If he was an honorable man during your marriage but made mistakes less than abuse, adultery, etc. you might open the door a little, but I would be very careful about it. This is how folks get sucked into a cycle of misery that will never end until there is a decisive and final end to the relationship. 

You are not too old to start a new relationship. My aunt Beth, a widow, started a relationship that led to a very happy marriage with a widower in her mid 70's. It was so nice to see her live over another decade in such happiness with this old gentleman. Good luck.


----------



## JWTBL (May 28, 2014)

yes he did cheat on me, but that was the only way his fool head (above and below the belt) figured he could get out of our dead marriage. And I sort of dared him to do it, since I was so fed up with his behavior. So I guess we are "even" as far as hurting each other goes. 
Anyway, what I'm thinking is that he probably figures if he keeps on friendly, texting terms with me, I'll be there for him if and when his "soul mate" thing doesn't work out. Asking me things like "How is your summer going?" seems more than just wanting to stay on good terms. I have no reason to argue with him about anything, really - he is on the other side of the country, our divorce is final, and I have no problem with my kids seeing him or keeping in touch with him. So, I guess what I'm trying to say is that his contacting me seems self serving and it bothers me. Its his usual, passive aggressive BS - if he is lonely or sorry about what he did, then come out and say it, for pete's sake. Or just leave me alone. Thanks for letting me vent, sometimes cyberspace is the best place to send out burdens.


----------



## chillymorn (Aug 11, 2010)

56 years young.

lots of men around for a good hearted woman don't give up on men because of your age.

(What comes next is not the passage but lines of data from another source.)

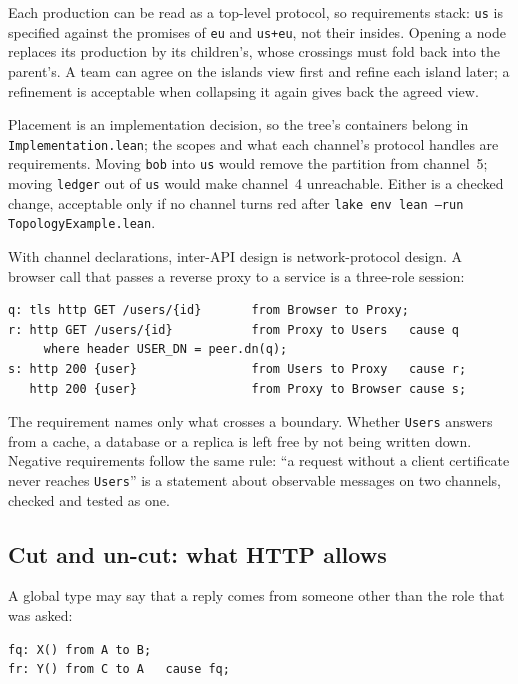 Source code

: 

Each production can be read as a top-level protocol, so requirements stack:
\texttt{us} is specified against the promises of \texttt{eu} and
\texttt{us+eu}, not their insides. Opening a node replaces its production by its
children's, whose crossings must fold back into the parent's. A team can agree
on the islands view first and refine each island later; a refinement is
acceptable when collapsing it again gives back the agreed view.

Placement is an implementation decision, so the tree's containers belong in
\texttt{Implementation.lean}; the scopes and what each channel's protocol handles
are requirements. Moving \texttt{bob} into \texttt{us} would remove the partition
from channel~5; moving \texttt{ledger} out of \texttt{us} would make channel~4
unreachable. Either is a checked change, acceptable only if no channel turns red
after \texttt{lake env lean --run TopologyExample.lean}.

With channel declarations, inter-API design is network-protocol design. A browser
call that passes a reverse proxy to a service is a three-role session:

\begin{lstlisting}[language={}]
q: tls http GET /users/{id}       from Browser to Proxy;
r: http GET /users/{id}           from Proxy to Users   cause q
     where header USER_DN = peer.dn(q);
s: http 200 {user}                from Users to Proxy   cause r;
   http 200 {user}                from Proxy to Browser cause s;
\end{lstlisting}

The requirement names only what crosses a boundary. Whether \texttt{Users}
answers from a cache, a database or a replica is left free by not being written
down. Negative requirements follow the same rule: ``a request without a client
certificate never reaches \texttt{Users}'' is a statement about observable
messages on two channels, checked and tested as one.

\subsection{Cut and un-cut: what HTTP allows}

A global type may say that a reply comes from someone other than the role that
was asked:

\begin{lstlisting}[language={}]
fq: X() from A to B;
fr: Y() from C to A   cause fq;
\end{lstlisting}

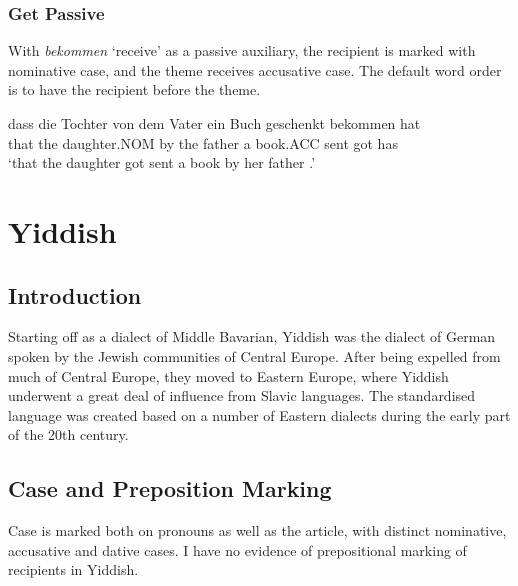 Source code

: \subsubsection{Get Passive}
With \emph{bekommen} `receive' as a passive auxiliary, the recipient is marked with nominative case, and the theme receives accusative case. The default word order is to have the recipient before the theme.
\begin{exe}
\ex dass die Tochter von dem Vater ein Buch geschenkt bekommen hat\\
that the daughter.NOM by the father a book.ACC sent got has\\
\trans `that the daughter got sent a book by her father \cite[183]{Draye.1996}.'
\end{exe}

\section{Yiddish}\label{sec:Yiddish}
\subsection{Introduction}
Starting off as a dialect of Middle Bavarian, Yiddish was the dialect of German spoken by the Jewish communities of Central Europe. After being expelled from much of Central Europe, they moved to Eastern Europe, where Yiddish underwent a great deal of influence from Slavic languages. The standardised language was created based on a number of Eastern dialects during the early part of the 20th century.
\subsection{Case and Preposition Marking}
Case is marked both on pronouns as well as the article, with distinct nominative, accusative and dative cases. I have no evidence of prepositional marking of recipients in Yiddish.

maybe just come out and ask him what all the texts are about? if it bothers you tell him so.


----------



## JWTBL (May 28, 2014)

That's true, I could just ask him why he is texting me, but I wouldn't get a real answer anyway, he is too good at skirting any real issues. I sometimes wonder if he may be gay, because of many things that have come up through the years. But I guess that is neither here nor there.
Thanks for your responses.


----------



## KittyKat (May 11, 2008)

I am friends with all my ex's except the recent one. I don't see a problem staying friends.


----------